== RECORDS SHOWN

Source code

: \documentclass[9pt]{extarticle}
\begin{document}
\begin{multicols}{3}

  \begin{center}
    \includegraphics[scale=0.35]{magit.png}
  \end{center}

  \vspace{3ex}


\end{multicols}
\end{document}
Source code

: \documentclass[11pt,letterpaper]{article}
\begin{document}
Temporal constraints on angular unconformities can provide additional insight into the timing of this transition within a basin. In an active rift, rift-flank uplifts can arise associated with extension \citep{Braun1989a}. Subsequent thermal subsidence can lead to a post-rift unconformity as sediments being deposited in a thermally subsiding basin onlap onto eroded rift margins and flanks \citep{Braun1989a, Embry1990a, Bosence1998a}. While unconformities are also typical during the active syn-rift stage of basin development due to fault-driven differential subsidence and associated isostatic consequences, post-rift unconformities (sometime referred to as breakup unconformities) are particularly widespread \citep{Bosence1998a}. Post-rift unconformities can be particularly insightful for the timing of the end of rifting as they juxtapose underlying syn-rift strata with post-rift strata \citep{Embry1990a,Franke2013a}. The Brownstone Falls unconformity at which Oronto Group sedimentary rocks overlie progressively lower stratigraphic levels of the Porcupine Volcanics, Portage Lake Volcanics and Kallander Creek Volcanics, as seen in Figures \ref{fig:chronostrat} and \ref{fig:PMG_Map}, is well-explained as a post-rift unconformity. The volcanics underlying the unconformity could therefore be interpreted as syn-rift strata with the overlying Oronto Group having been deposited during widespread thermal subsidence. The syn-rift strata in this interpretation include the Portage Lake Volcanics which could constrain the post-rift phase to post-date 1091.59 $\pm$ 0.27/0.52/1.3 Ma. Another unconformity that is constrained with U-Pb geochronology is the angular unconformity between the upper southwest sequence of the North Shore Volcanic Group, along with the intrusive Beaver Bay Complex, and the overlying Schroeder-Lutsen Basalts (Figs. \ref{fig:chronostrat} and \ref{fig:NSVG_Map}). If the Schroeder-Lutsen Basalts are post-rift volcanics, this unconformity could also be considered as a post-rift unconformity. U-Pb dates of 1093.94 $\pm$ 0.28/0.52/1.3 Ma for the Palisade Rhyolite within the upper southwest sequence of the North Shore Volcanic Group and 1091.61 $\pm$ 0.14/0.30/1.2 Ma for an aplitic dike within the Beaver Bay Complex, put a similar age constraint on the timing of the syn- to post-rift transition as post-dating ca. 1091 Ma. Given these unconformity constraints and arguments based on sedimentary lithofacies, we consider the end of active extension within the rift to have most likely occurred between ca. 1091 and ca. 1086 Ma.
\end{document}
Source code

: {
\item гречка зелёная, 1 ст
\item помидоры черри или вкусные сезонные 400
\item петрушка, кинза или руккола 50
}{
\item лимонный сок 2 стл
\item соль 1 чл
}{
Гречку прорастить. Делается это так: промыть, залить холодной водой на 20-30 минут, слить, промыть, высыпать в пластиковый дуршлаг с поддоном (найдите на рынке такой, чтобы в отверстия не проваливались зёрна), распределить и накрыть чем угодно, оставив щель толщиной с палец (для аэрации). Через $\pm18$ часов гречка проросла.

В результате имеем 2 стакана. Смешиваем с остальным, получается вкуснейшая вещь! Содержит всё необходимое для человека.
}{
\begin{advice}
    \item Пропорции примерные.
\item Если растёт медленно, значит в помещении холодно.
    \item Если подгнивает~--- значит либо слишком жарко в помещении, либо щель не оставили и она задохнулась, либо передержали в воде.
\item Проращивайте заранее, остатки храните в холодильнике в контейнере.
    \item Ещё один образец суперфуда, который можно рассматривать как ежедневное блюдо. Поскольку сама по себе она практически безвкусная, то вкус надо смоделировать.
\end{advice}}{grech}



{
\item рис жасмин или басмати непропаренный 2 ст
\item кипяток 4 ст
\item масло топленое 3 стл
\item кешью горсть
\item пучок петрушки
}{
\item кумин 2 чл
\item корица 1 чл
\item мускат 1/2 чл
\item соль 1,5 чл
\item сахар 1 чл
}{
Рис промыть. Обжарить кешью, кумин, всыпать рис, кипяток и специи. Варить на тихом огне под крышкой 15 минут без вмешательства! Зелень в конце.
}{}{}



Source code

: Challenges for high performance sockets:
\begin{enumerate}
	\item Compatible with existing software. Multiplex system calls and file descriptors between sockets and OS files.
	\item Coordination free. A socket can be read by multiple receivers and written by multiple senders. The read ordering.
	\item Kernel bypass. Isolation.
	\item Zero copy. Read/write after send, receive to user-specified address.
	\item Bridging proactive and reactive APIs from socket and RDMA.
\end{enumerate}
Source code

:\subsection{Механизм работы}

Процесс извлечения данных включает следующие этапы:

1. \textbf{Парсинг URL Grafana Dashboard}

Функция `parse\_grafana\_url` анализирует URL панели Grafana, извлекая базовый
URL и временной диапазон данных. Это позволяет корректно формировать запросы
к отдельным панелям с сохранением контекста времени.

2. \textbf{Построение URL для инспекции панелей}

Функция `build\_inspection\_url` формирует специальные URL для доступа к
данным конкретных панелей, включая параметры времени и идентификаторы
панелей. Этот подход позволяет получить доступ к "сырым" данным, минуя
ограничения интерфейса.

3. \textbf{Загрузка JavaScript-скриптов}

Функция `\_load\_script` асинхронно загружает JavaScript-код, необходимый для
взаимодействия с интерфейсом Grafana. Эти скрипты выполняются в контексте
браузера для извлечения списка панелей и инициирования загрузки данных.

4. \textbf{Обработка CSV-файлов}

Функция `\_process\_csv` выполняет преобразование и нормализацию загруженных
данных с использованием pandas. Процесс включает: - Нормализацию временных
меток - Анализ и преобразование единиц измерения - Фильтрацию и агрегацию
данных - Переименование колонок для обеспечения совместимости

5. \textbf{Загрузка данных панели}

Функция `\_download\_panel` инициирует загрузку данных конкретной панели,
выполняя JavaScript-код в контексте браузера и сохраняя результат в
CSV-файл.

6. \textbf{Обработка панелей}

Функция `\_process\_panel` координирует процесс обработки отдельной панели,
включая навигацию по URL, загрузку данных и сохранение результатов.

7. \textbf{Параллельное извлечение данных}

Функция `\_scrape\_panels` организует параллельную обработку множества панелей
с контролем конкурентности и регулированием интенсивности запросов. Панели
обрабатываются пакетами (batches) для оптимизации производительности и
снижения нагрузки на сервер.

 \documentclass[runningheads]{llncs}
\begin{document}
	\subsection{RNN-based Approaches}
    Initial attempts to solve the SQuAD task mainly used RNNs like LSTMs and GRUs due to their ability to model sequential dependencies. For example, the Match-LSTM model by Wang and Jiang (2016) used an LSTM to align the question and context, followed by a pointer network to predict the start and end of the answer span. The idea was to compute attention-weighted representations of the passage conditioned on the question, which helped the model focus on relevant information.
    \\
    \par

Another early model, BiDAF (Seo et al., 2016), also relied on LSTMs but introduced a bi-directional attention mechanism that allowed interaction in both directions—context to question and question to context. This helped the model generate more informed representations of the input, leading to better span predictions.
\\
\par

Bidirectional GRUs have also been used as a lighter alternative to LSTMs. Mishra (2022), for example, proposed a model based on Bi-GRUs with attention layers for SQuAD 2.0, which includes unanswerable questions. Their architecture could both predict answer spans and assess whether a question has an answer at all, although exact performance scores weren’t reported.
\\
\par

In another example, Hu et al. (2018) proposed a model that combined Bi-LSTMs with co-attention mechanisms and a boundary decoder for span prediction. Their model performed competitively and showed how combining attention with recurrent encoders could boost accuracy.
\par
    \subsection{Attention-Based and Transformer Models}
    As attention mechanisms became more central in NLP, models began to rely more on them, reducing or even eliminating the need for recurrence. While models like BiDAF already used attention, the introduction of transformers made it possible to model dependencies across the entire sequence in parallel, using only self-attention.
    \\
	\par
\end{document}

====

Where a line in the material above holds "performance", copy that line.

: Challenges for high performance sockets:
Bidirectional GRUs have also been used as a lighter alternative to LSTMs. Mishra (2022), for example, proposed a model based on Bi-GRUs with attention layers for SQuAD 2.0, which includes unanswerable questions. Their architecture could both predict answer spans and assess whether a question has an answer at all, although exact performance scores weren’t reported.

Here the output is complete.